[Collection entries]
<<<<

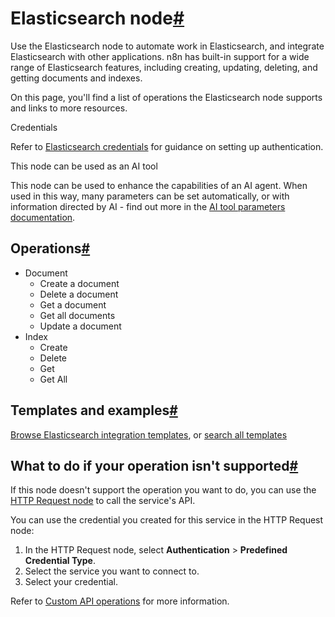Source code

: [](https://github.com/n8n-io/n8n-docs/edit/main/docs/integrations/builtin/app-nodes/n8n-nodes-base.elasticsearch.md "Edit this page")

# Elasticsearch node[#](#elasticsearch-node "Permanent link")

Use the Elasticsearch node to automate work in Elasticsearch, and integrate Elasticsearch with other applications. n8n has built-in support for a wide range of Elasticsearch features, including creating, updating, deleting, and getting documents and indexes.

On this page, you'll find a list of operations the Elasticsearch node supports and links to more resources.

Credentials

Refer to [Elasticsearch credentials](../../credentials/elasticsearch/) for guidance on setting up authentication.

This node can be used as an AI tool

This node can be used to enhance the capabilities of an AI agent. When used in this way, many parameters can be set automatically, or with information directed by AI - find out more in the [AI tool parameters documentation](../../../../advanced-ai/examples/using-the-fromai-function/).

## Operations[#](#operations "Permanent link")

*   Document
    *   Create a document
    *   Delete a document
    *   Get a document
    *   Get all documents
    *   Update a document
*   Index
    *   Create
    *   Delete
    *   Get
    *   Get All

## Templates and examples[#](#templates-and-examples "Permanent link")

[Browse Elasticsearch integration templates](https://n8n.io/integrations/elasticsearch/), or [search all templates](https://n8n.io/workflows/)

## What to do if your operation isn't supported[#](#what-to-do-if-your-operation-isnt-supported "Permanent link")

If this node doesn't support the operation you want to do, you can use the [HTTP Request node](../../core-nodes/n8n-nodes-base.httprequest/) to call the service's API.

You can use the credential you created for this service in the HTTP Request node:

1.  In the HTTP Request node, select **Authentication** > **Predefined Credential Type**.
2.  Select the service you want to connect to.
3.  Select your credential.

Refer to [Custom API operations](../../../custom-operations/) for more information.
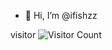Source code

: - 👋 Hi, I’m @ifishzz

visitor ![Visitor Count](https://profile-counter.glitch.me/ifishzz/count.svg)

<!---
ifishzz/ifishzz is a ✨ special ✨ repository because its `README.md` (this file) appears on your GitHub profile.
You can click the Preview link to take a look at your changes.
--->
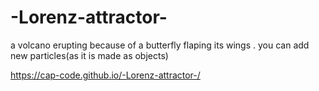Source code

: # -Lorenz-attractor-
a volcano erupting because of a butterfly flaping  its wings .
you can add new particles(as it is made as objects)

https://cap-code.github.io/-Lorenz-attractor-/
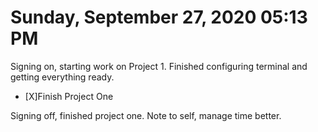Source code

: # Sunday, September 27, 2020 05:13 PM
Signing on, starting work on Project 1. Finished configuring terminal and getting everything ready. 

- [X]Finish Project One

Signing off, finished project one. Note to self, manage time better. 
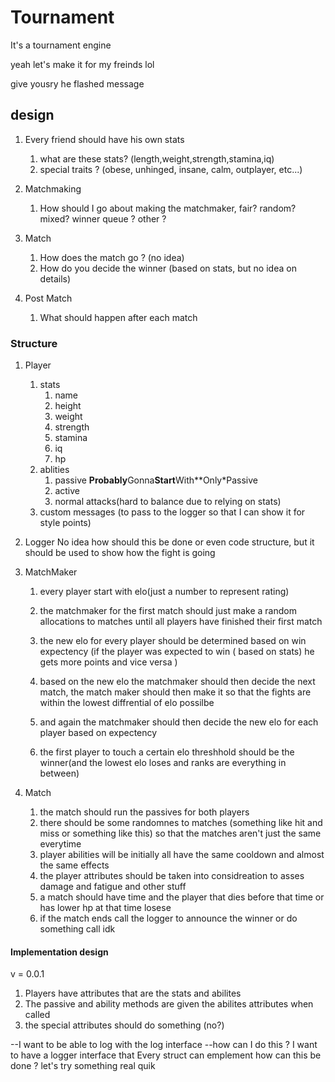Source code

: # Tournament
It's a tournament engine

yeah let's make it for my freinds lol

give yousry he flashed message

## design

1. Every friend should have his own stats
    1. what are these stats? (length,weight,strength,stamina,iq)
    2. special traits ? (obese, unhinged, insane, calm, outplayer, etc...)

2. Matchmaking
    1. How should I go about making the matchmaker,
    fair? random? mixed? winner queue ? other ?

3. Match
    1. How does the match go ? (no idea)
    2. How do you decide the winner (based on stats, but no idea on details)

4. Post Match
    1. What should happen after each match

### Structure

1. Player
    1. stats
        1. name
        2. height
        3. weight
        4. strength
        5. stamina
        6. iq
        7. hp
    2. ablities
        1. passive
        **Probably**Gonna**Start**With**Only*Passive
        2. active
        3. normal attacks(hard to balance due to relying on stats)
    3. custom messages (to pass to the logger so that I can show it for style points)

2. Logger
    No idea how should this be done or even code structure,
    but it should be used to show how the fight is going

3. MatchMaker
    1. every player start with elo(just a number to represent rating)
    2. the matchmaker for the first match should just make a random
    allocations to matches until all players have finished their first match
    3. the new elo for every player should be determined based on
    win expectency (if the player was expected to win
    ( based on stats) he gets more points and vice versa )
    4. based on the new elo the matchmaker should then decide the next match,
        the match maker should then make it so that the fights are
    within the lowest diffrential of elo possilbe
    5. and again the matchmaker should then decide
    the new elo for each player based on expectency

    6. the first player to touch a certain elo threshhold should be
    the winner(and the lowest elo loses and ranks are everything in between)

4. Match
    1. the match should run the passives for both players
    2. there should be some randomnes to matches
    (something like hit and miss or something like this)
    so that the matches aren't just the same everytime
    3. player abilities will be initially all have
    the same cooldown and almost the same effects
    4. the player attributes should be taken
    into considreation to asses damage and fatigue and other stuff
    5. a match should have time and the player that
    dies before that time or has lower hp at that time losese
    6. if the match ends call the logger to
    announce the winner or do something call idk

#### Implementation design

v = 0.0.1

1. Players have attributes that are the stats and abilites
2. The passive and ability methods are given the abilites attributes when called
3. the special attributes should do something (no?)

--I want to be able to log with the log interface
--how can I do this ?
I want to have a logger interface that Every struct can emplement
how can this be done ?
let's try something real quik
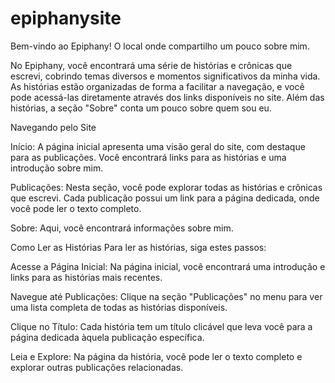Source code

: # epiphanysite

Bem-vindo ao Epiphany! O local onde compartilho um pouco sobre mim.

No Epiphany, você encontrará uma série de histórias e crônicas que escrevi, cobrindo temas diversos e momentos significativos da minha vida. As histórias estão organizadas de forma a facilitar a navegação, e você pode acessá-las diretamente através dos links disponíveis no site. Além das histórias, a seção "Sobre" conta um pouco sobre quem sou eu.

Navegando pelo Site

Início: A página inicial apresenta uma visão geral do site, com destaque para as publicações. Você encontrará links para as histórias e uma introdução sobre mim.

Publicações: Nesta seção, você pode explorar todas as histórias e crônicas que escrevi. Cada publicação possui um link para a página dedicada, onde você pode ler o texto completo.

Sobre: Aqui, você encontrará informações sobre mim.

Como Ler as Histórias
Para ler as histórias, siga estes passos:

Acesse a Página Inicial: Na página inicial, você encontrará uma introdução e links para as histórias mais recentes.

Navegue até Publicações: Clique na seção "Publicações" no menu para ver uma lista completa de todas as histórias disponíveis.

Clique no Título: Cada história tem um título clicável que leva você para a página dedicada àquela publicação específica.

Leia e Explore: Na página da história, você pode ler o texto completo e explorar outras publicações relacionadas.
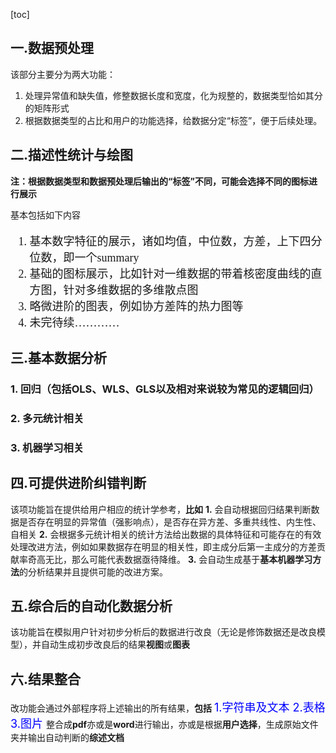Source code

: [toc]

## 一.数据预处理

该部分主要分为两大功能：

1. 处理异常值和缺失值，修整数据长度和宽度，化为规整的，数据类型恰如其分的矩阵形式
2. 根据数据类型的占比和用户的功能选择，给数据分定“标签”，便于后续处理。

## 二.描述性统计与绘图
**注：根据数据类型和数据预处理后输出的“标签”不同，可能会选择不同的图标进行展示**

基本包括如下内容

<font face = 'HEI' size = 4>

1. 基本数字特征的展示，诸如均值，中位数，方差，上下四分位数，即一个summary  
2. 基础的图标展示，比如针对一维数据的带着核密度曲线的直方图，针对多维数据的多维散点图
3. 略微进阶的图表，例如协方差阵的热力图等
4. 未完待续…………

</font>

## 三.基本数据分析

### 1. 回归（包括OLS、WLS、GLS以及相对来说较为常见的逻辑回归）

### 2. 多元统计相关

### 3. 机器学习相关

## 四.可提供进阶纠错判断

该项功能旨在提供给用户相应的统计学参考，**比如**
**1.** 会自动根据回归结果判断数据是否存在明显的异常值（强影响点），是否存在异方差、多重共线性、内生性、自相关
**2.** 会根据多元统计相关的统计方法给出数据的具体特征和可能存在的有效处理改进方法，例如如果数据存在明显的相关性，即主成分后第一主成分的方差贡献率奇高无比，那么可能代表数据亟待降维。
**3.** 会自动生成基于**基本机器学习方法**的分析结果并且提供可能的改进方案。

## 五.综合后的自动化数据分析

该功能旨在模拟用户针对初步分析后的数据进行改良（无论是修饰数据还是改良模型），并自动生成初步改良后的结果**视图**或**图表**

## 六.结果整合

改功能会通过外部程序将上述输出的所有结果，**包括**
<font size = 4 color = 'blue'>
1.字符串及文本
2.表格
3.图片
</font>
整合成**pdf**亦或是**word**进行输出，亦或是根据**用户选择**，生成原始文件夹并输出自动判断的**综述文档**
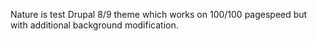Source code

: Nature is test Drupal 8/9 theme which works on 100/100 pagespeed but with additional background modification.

>>>>

» Your instructions
From the first line to the last, give the data again exactly, but without pictures.

» Exercise response
Source code

: [](https://github.com/n8n-io/n8n-docs/edit/main/docs/integrations/builtin/app-nodes/n8n-nodes-base.elasticsearch.md "Edit this page")

# Elasticsearch node[#](#elasticsearch-node "Permanent link")

Use the Elasticsearch node to automate work in Elasticsearch, and integrate Elasticsearch with other applications. n8n has built-in support for a wide range of Elasticsearch features, including creating, updating, deleting, and getting documents and indexes.

On this page, you'll find a list of operations the Elasticsearch node supports and links to more resources.

Credentials

Refer to [Elasticsearch credentials](../../credentials/elasticsearch/) for guidance on setting up authentication.

This node can be used as an AI tool

This node can be used to enhance the capabilities of an AI agent. When used in this way, many parameters can be set automatically, or with information directed by AI - find out more in the [AI tool parameters documentation](../../../../advanced-ai/examples/using-the-fromai-function/).

## Operations[#](#operations "Permanent link")

*   Document
    *   Create a document
    *   Delete a document
    *   Get a document
    *   Get all documents
    *   Update a document
*   Index
    *   Create
    *   Delete
    *   Get
    *   Get All

## Templates and examples[#](#templates-and-examples "Permanent link")

[Browse Elasticsearch integration templates](https://n8n.io/integrations/elasticsearch/), or [search all templates](https://n8n.io/workflows/)

## What to do if your operation isn't supported[#](#what-to-do-if-your-operation-isnt-supported "Permanent link")

If this node doesn't support the operation you want to do, you can use the [HTTP Request node](../../core-nodes/n8n-nodes-base.httprequest/) to call the service's API.

You can use the credential you created for this service in the HTTP Request node:

1.  In the HTTP Request node, select **Authentication** > **Predefined Credential Type**.
2.  Select the service you want to connect to.
3.  Select your credential.

Refer to [Custom API operations](../../../custom-operations/) for more information.
Source code

: - 👋 Hi, I’m @ifishzz

visitor ![Visitor Count](https://profile-counter.glitch.me/ifishzz/count.svg)

<!---
ifishzz/ifishzz is a ✨ special ✨ repository because its `README.md` (this file) appears on your GitHub profile.
You can click the Preview link to take a look at your changes.
--->
Source code

: # -Lorenz-attractor-
a volcano erupting because of a butterfly flaping  its wings .
you can add new particles(as it is made as objects)

https://cap-code.github.io/-Lorenz-attractor-/
Source code

: # Sunday, September 27, 2020 05:13 PM
Signing on, starting work on Project 1. Finished configuring terminal and getting everything ready. 

- [X]Finish Project One

Signing off, finished project one. Note to self, manage time better. 
Source code

: # Tournament
It's a tournament engine

yeah let's make it for my freinds lol

give yousry he flashed message

## design

1. Every friend should have his own stats
    1. what are these stats? (length,weight,strength,stamina,iq)
    2. special traits ? (obese, unhinged, insane, calm, outplayer, etc...)

2. Matchmaking
    1. How should I go about making the matchmaker,
    fair? random? mixed? winner queue ? other ?

3. Match
    1. How does the match go ? (no idea)
    2. How do you decide the winner (based on stats, but no idea on details)

4. Post Match
    1. What should happen after each match

### Structure

1. Player
    1. stats
        1. name
        2. height
        3. weight
        4. strength
        5. stamina
        6. iq
        7. hp
    2. ablities
        1. passive
        **Probably**Gonna**Start**With**Only*Passive
        2. active
        3. normal attacks(hard to balance due to relying on stats)
    3. custom messages (to pass to the logger so that I can show it for style points)

2. Logger
    No idea how should this be done or even code structure,
    but it should be used to show how the fight is going

3. MatchMaker
    1. every player start with elo(just a number to represent rating)
    2. the matchmaker for the first match should just make a random
    allocations to matches until all players have finished their first match
    3. the new elo for every player should be determined based on
    win expectency (if the player was expected to win
    ( based on stats) he gets more points and vice versa )
    4. based on the new elo the matchmaker should then decide the next match,
        the match maker should then make it so that the fights are
    within the lowest diffrential of elo possilbe
    5. and again the matchmaker should then decide
    the new elo for each player based on expectency

    6. the first player to touch a certain elo threshhold should be
    the winner(and the lowest elo loses and ranks are everything in between)

4. Match
    1. the match should run the passives for both players
    2. there should be some randomnes to matches
    (something like hit and miss or something like this)
    so that the matches aren't just the same everytime
    3. player abilities will be initially all have
    the same cooldown and almost the same effects
    4. the player attributes should be taken
    into considreation to asses damage and fatigue and other stuff
    5. a match should have time and the player that
    dies before that time or has lower hp at that time losese
    6. if the match ends call the logger to
    announce the winner or do something call idk

#### Implementation design

v = 0.0.1

1. Players have attributes that are the stats and abilites
2. The passive and ability methods are given the abilites attributes when called
3. the special attributes should do something (no?)

--I want to be able to log with the log interface
--how can I do this ?
I want to have a logger interface that Every struct can emplement
how can this be done ?
let's try something real quik
Source code

: # epiphanysite

Bem-vindo ao Epiphany! O local onde compartilho um pouco sobre mim.

No Epiphany, você encontrará uma série de histórias e crônicas que escrevi, cobrindo temas diversos e momentos significativos da minha vida. As histórias estão organizadas de forma a facilitar a navegação, e você pode acessá-las diretamente através dos links disponíveis no site. Além das histórias, a seção "Sobre" conta um pouco sobre quem sou eu.

Navegando pelo Site

Início: A página inicial apresenta uma visão geral do site, com destaque para as publicações. Você encontrará links para as histórias e uma introdução sobre mim.

Publicações: Nesta seção, você pode explorar todas as histórias e crônicas que escrevi. Cada publicação possui um link para a página dedicada, onde você pode ler o texto completo.

Sobre: Aqui, você encontrará informações sobre mim.

Como Ler as Histórias
Para ler as histórias, siga estes passos:

Acesse a Página Inicial: Na página inicial, você encontrará uma introdução e links para as histórias mais recentes.

Navegue até Publicações: Clique na seção "Publicações" no menu para ver uma lista completa de todas as histórias disponíveis.

Clique no Título: Cada história tem um título clicável que leva você para a página dedicada àquela publicação específica.

Leia e Explore: Na página da história, você pode ler o texto completo e explorar outras publicações relacionadas.
Source code

: [toc]

## 一.数据预处理

该部分主要分为两大功能：

1. 处理异常值和缺失值，修整数据长度和宽度，化为规整的，数据类型恰如其分的矩阵形式
2. 根据数据类型的占比和用户的功能选择，给数据分定“标签”，便于后续处理。

## 二.描述性统计与绘图
**注：根据数据类型和数据预处理后输出的“标签”不同，可能会选择不同的图标进行展示**

基本包括如下内容

<font face = 'HEI' size = 4>

1. 基本数字特征的展示，诸如均值，中位数，方差，上下四分位数，即一个summary  
2. 基础的图标展示，比如针对一维数据的带着核密度曲线的直方图，针对多维数据的多维散点图
3. 略微进阶的图表，例如协方差阵的热力图等
4. 未完待续…………

</font>

## 三.基本数据分析

### 1. 回归（包括OLS、WLS、GLS以及相对来说较为常见的逻辑回归）

### 2. 多元统计相关

### 3. 机器学习相关

## 四.可提供进阶纠错判断

该项功能旨在提供给用户相应的统计学参考，**比如**
**1.** 会自动根据回归结果判断数据是否存在明显的异常值（强影响点），是否存在异方差、多重共线性、内生性、自相关
**2.** 会根据多元统计相关的统计方法给出数据的具体特征和可能存在的有效处理改进方法，例如如果数据存在明显的相关性，即主成分后第一主成分的方差贡献率奇高无比，那么可能代表数据亟待降维。
**3.** 会自动生成基于**基本机器学习方法**的分析结果并且提供可能的改进方案。

## 五.综合后的自动化数据分析

该功能旨在模拟用户针对初步分析后的数据进行改良（无论是修饰数据还是改良模型），并自动生成初步改良后的结果**视图**或**图表**

## 六.结果整合

改功能会通过外部程序将上述输出的所有结果，**包括**
<font size = 4 color = 'blue'>
1.字符串及文本
2.表格
3.图片
</font>
整合成**pdf**亦或是**word**进行输出，亦或是根据**用户选择**，生成原始文件夹并输出自动判断的**综述文档**
Source code

: Nature is test Drupal 8/9 theme which works on 100/100 pagespeed but with additional background modification.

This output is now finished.